DateTime now = rtc.now(); int hours = (now.hour()); int mins = (now.minute()); /* Alarm time in 00:00 format */ lcd.setCursor(10,0); lcd.print(ahours1); lcd.setCursor(13,0); lcd.print(amins1);
lcd.setCursor(0,2); lcd.print(ahours2); lcd.setCursor(3,2); lcd.print(amins2); lcd.setCursor(10,2); lcd.print(ahours3); lcd.setCursor(13,2); lcd.print(amins3); /* Display Time from RTC */ lcd.setCursor(0,0); lcd.print(hours); lcd.print(":"); lcd.print(mins);
Step 7: Electronics
There are multiple pieces to the electronics of this project, as seen in the bill of materials. The First image is a schematic of the projects final electronics. The Second image is our final electronic design. The Third image is of our project in the midst of the second prototype.

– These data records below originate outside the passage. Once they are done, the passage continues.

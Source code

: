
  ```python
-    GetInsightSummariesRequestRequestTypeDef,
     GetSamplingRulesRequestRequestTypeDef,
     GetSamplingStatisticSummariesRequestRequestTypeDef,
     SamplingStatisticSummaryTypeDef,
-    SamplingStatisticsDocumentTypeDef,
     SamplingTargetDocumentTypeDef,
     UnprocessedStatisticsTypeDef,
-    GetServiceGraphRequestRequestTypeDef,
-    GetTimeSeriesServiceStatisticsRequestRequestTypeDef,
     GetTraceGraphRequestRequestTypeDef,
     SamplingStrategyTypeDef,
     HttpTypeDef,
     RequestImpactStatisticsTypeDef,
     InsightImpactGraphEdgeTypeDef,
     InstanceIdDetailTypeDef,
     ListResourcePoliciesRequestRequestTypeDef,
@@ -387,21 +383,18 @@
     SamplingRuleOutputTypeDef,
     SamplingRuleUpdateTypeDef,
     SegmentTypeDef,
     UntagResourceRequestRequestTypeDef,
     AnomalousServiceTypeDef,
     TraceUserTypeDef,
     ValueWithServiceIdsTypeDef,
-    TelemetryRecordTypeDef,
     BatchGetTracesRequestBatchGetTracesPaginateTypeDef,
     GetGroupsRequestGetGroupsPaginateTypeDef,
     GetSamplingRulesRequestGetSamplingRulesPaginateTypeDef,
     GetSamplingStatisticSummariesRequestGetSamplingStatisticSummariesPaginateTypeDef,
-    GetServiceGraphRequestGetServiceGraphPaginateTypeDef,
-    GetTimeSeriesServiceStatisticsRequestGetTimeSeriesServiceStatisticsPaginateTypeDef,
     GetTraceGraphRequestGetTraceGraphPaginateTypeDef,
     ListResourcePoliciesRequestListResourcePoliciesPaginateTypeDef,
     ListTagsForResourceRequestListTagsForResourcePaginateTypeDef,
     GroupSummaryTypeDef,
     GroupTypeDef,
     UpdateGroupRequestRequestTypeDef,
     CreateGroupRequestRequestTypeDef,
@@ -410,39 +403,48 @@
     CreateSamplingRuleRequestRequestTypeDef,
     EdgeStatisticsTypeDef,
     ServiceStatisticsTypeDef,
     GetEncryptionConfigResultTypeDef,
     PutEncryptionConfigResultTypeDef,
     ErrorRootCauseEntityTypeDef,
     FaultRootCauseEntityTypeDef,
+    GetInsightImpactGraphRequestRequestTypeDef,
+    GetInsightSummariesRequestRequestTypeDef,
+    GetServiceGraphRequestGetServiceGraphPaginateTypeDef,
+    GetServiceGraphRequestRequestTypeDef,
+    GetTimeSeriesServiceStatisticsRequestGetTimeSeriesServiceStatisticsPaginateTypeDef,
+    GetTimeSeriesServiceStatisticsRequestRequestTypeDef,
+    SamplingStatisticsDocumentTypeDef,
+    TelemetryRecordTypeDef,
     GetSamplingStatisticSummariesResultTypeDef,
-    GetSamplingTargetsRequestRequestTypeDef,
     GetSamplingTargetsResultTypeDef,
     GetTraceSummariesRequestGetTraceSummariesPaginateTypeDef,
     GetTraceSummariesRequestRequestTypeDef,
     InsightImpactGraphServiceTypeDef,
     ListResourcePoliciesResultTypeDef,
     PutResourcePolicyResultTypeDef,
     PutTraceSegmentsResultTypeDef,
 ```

To begin attach your NodeMCU to the far end of your breadboard. You will then need to connect all of your other electronics to the NodeMCU and breadboard. Begin by connecting your LCD screen to pins D1 for SCL and D2 for SDA. The LCD will allow the user to see the current time and the set alarm times. Now have a wire connect your buzzers to pins D3 and D6. The buzzers will allow the alarm to alert the user when the time set has been reached. You must now attach a button to allow the alarm to be stopped. Attach this button to pin D4. Now you will attach your Real-time clock to the breadboard. Wire the Real-time clock so it uses the same SDA and SCL pins used for the LCD display.
Step 8: Final
If you have followed the information given your project may look like the image above. We wish you luck in your attempts to recreate this project and when you have completed your project we encourage you to share pictures and remarks with us in the comments. Thank you and good luck fellow Makers.